▶ **Task requirements**
From the line containing "Where **I2C9665.iic** is" down to the last line of the data, output each line word for word and include nothing else.

▶ **Supplied information**
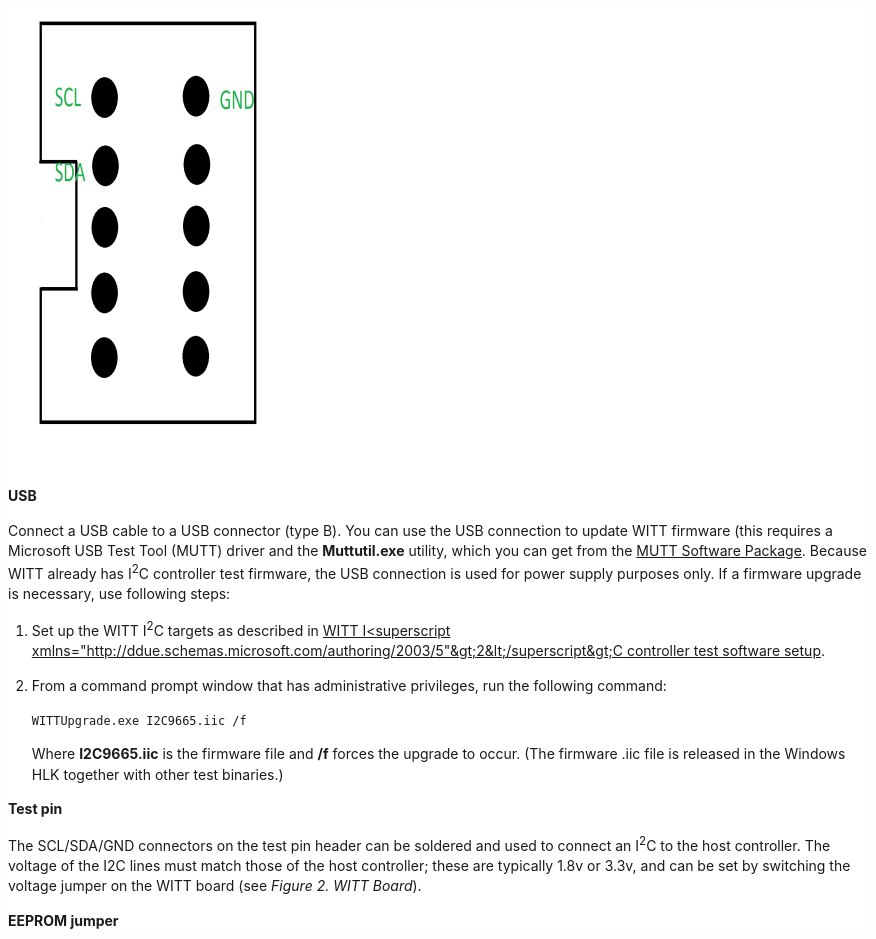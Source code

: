 ![i2c header](images/hck-winb-fig3-10pinheader-witti2ctestingprerequisites.png)

**USB**

Connect a USB cable to a USB connector (type B). You can use the USB connection to update WITT firmware (this requires a Microsoft USB Test Tool (MUTT) driver and the **Muttutil.exe** utility, which you can get from the [MUTT Software Package](http://go.microsoft.com/fwlink/?LinkID=293392). Because WITT already has I<sup>2</sup>C controller test firmware, the USB connection is used for power supply purposes only. If a firmware upgrade is necessary, use following steps:

1.  Set up the WITT I<sup>2</sup>C targets as described in [WITT I&lt;superscript xmlns="http://ddue.schemas.microsoft.com/authoring/2003/5"&gt;2&lt;/superscript&gt;C controller test software setup](#witti2csoft).

2.  From a command prompt window that has administrative privileges, run the following command:

    ``` syntax
    WITTUpgrade.exe I2C9665.iic /f
    ```

    Where **I2C9665.iic** is the firmware file and **/f** forces the upgrade to occur. (The firmware .iic file is released in the Windows HLK together with other test binaries.)

**Test pin**

The SCL/SDA/GND connectors on the test pin header can be soldered and used to connect an I<sup>2</sup>C to the host controller. The voltage of the I2C lines must match those of the host controller; these are typically 1.8v or 3.3v, and can be set by switching the voltage jumper on the WITT board (see *Figure 2. WITT Board*).

**EEPROM jumper**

▶ **Exercise answer**
    Where **I2C9665.iic** is the firmware file and **/f** forces the upgrade to occur. (The firmware .iic file is released in the Windows HLK together with other test binaries.)

**Test pin**

The SCL/SDA/GND connectors on the test pin header can be soldered and used to connect an I<sup>2</sup>C to the host controller. The voltage of the I2C lines must match those of the host controller; these are typically 1.8v or 3.3v, and can be set by switching the voltage jumper on the WITT board (see *Figure 2. WITT Board*).

**EEPROM jumper**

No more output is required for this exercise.